- [What is being asked]:
Repeat the full listing below verbatim and keep the images out.

┌─ Input data

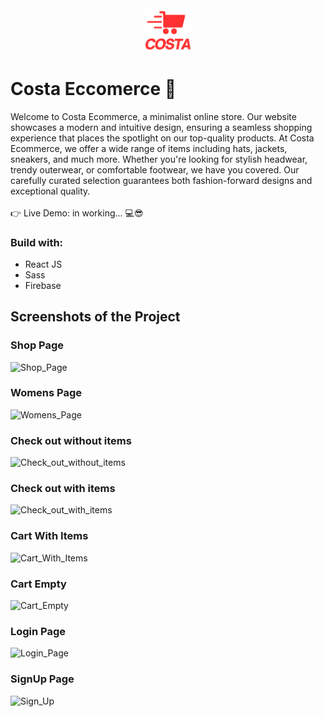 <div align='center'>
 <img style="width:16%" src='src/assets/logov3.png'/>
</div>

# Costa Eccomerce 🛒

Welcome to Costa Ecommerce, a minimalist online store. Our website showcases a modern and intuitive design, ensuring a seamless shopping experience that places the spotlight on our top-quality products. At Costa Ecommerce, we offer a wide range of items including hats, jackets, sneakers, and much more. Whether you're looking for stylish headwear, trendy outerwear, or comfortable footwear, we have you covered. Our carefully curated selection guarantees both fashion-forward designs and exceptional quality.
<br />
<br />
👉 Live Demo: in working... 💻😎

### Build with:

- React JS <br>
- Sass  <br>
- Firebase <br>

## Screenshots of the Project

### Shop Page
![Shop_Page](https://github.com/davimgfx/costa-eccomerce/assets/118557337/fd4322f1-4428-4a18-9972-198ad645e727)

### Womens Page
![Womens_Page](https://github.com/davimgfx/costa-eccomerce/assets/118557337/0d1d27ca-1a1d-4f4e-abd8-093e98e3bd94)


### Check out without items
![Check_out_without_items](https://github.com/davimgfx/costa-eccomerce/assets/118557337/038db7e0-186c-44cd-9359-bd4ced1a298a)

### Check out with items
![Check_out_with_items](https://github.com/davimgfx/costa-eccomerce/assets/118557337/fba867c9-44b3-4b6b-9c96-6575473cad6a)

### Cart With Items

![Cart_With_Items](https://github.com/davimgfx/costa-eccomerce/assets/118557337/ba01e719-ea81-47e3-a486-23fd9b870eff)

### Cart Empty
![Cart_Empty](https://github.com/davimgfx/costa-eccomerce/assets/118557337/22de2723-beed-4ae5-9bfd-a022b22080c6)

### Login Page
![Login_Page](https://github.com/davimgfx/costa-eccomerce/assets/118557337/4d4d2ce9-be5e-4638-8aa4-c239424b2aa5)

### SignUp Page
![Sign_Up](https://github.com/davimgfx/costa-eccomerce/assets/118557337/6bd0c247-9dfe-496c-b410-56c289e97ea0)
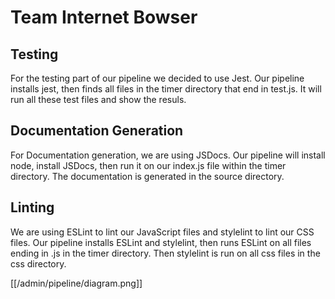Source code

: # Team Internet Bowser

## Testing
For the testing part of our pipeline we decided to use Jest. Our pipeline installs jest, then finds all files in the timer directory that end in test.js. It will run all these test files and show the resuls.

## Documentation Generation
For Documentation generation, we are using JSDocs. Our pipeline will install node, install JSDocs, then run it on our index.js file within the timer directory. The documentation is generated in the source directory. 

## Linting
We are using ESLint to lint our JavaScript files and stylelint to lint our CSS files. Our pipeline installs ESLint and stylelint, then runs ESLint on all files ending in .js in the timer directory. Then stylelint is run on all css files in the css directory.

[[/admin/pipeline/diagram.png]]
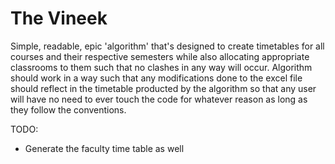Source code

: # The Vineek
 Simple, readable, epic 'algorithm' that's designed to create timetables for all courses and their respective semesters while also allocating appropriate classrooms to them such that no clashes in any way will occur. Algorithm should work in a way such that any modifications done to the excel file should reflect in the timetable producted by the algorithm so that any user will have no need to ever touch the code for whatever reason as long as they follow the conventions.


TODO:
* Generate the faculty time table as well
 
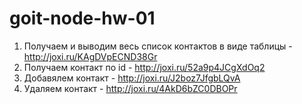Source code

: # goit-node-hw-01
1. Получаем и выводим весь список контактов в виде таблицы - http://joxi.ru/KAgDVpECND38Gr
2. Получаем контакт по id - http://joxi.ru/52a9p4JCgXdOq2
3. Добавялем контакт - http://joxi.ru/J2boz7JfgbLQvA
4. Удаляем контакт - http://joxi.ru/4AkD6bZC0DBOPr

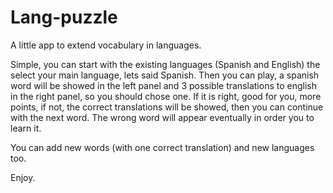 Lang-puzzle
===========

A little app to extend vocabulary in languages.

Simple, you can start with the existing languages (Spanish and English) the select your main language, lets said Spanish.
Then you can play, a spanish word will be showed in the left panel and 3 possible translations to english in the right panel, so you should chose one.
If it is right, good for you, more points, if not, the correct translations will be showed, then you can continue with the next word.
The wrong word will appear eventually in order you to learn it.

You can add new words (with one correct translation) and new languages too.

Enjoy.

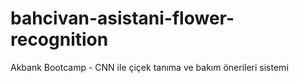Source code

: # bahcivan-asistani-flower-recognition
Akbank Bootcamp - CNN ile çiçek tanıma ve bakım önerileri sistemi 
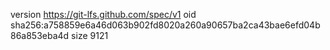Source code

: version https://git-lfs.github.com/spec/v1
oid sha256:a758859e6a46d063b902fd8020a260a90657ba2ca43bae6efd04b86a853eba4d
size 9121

└─

- [Task answer]:
 <div align='center'>
 <img style="width:16%" src='src/assets/logov3.png'/>
</div>

# Costa Eccomerce 🛒

Welcome to Costa Ecommerce, a minimalist online store. Our website showcases a modern and intuitive design, ensuring a seamless shopping experience that places the spotlight on our top-quality products. At Costa Ecommerce, we offer a wide range of items including hats, jackets, sneakers, and much more. Whether you're looking for stylish headwear, trendy outerwear, or comfortable footwear, we have you covered. Our carefully curated selection guarantees both fashion-forward designs and exceptional quality.
<br />
<br />
👉 Live Demo: in working... 💻😎

### Build with:

- React JS <br>
- Sass  <br>
- Firebase <br>

## Screenshots of the Project

### Shop Page
![Shop_Page](https://github.com/davimgfx/costa-eccomerce/assets/118557337/fd4322f1-4428-4a18-9972-198ad645e727)

### Womens Page
![Womens_Page](https://github.com/davimgfx/costa-eccomerce/assets/118557337/0d1d27ca-1a1d-4f4e-abd8-093e98e3bd94)


### Check out without items
![Check_out_without_items](https://github.com/davimgfx/costa-eccomerce/assets/118557337/038db7e0-186c-44cd-9359-bd4ced1a298a)

### Check out with items
![Check_out_with_items](https://github.com/davimgfx/costa-eccomerce/assets/118557337/fba867c9-44b3-4b6b-9c96-6575473cad6a)

### Cart With Items

![Cart_With_Items](https://github.com/davimgfx/costa-eccomerce/assets/118557337/ba01e719-ea81-47e3-a486-23fd9b870eff)

### Cart Empty
![Cart_Empty](https://github.com/davimgfx/costa-eccomerce/assets/118557337/22de2723-beed-4ae5-9bfd-a022b22080c6)

### Login Page
![Login_Page](https://github.com/davimgfx/costa-eccomerce/assets/118557337/4d4d2ce9-be5e-4638-8aa4-c239424b2aa5)

### SignUp Page
![Sign_Up](https://github.com/davimgfx/costa-eccomerce/assets/118557337/6bd0c247-9dfe-496c-b410-56c289e97ea0)
Source code

: # Team Internet Bowser

## Testing
For the testing part of our pipeline we decided to use Jest. Our pipeline installs jest, then finds all files in the timer directory that end in test.js. It will run all these test files and show the resuls.

## Documentation Generation
For Documentation generation, we are using JSDocs. Our pipeline will install node, install JSDocs, then run it on our index.js file within the timer directory. The documentation is generated in the source directory. 

## Linting
We are using ESLint to lint our JavaScript files and stylelint to lint our CSS files. Our pipeline installs ESLint and stylelint, then runs ESLint on all files ending in .js in the timer directory. Then stylelint is run on all css files in the css directory.

[[/admin/pipeline/diagram.png]]
Source code

: # The Vineek
 Simple, readable, epic 'algorithm' that's designed to create timetables for all courses and their respective semesters while also allocating appropriate classrooms to them such that no clashes in any way will occur. Algorithm should work in a way such that any modifications done to the excel file should reflect in the timetable producted by the algorithm so that any user will have no need to ever touch the code for whatever reason as long as they follow the conventions.


TODO:
* Generate the faculty time table as well
 
Source code

: # goit-node-hw-01
1. Получаем и выводим весь список контактов в виде таблицы - http://joxi.ru/KAgDVpECND38Gr
2. Получаем контакт по id - http://joxi.ru/52a9p4JCgXdOq2
3. Добавялем контакт - http://joxi.ru/J2boz7JfgbLQvA
4. Удаляем контакт - http://joxi.ru/4AkD6bZC0DBOPr

 Lang-puzzle
===========

A little app to extend vocabulary in languages.

Simple, you can start with the existing languages (Spanish and English) the select your main language, lets said Spanish.
Then you can play, a spanish word will be showed in the left panel and 3 possible translations to english in the right panel, so you should chose one.
If it is right, good for you, more points, if not, the correct translations will be showed, then you can continue with the next word.
The wrong word will appear eventually in order you to learn it.

You can add new words (with one correct translation) and new languages too.

Enjoy.

Source code

: # bahcivan-asistani-flower-recognition
Akbank Bootcamp - CNN ile çiçek tanıma ve bakım önerileri sistemi 
Source code

: version https://git-lfs.github.com/spec/v1
oid sha256:a758859e6a46d063b902fd8020a260a90657ba2ca43bae6efd04b86a853eba4d
size 9121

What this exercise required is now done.